**Work order:** Return the exact lines spanning from the line with "Baek (Jinheon.Baek@outlook.kr) </br>" through the last line of the entries, boundaries included, and no others.

**Material for the task:**
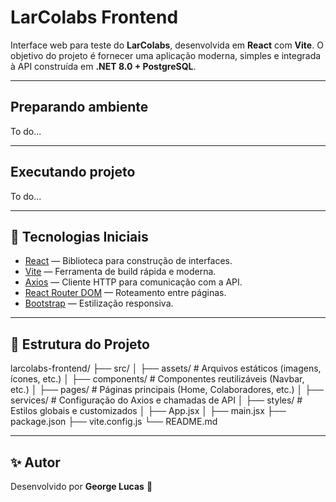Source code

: # LarColabs Frontend

Interface web para teste do **LarColabs**, desenvolvida em **React** com **Vite**.
O objetivo do projeto é fornecer uma aplicação moderna, simples e integrada à API construída em **.NET 8.0 + PostgreSQL**.

---

## Preparando ambiente
To do...

---

## Executando projeto
To do...

---

## 🚀 Tecnologias Iniciais

- [React](https://react.dev/) — Biblioteca para construção de interfaces.
- [Vite](https://vitejs.dev/) — Ferramenta de build rápida e moderna.
- [Axios](https://axios-http.com/) — Cliente HTTP para comunicação com a API.
- [React Router DOM](https://reactrouter.com/) — Roteamento entre páginas.
- [Bootstrap](https://getbootstrap.com/) — Estilização responsiva.

---

## 📂 Estrutura do Projeto

larcolabs-frontend/
├── src/
│ ├── assets/ # Arquivos estáticos (imagens, ícones, etc.)
│ ├── components/ # Componentes reutilizáveis (Navbar, etc.)
│ ├── pages/ # Páginas principais (Home, Colaboradores, etc.)
│ ├── services/ # Configuração do Axios e chamadas de API
│ ├── styles/ # Estilos globais e customizados
│ ├── App.jsx
│ ├── main.jsx 
├── package.json
├── vite.config.js
└── README.md

---

## ✨ Autor

Desenvolvido por **George Lucas** 🚀  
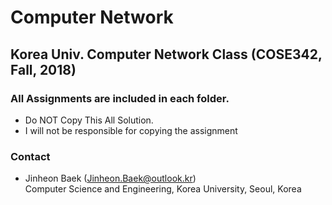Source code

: # Computer Network

## Korea Univ. Computer Network Class (COSE342, Fall, 2018)

### All Assignments are included in each folder.
* Do NOT Copy This All Solution.
* I will not be responsible for copying the assignment

### Contact
* Jinheon Baek (Jinheon.Baek@outlook.kr) </br>
Computer Science and Engineering, Korea University, Seoul, Korea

**Finished task:**
* Jinheon Baek (Jinheon.Baek@outlook.kr) </br>
Computer Science and Engineering, Korea University, Seoul, Korea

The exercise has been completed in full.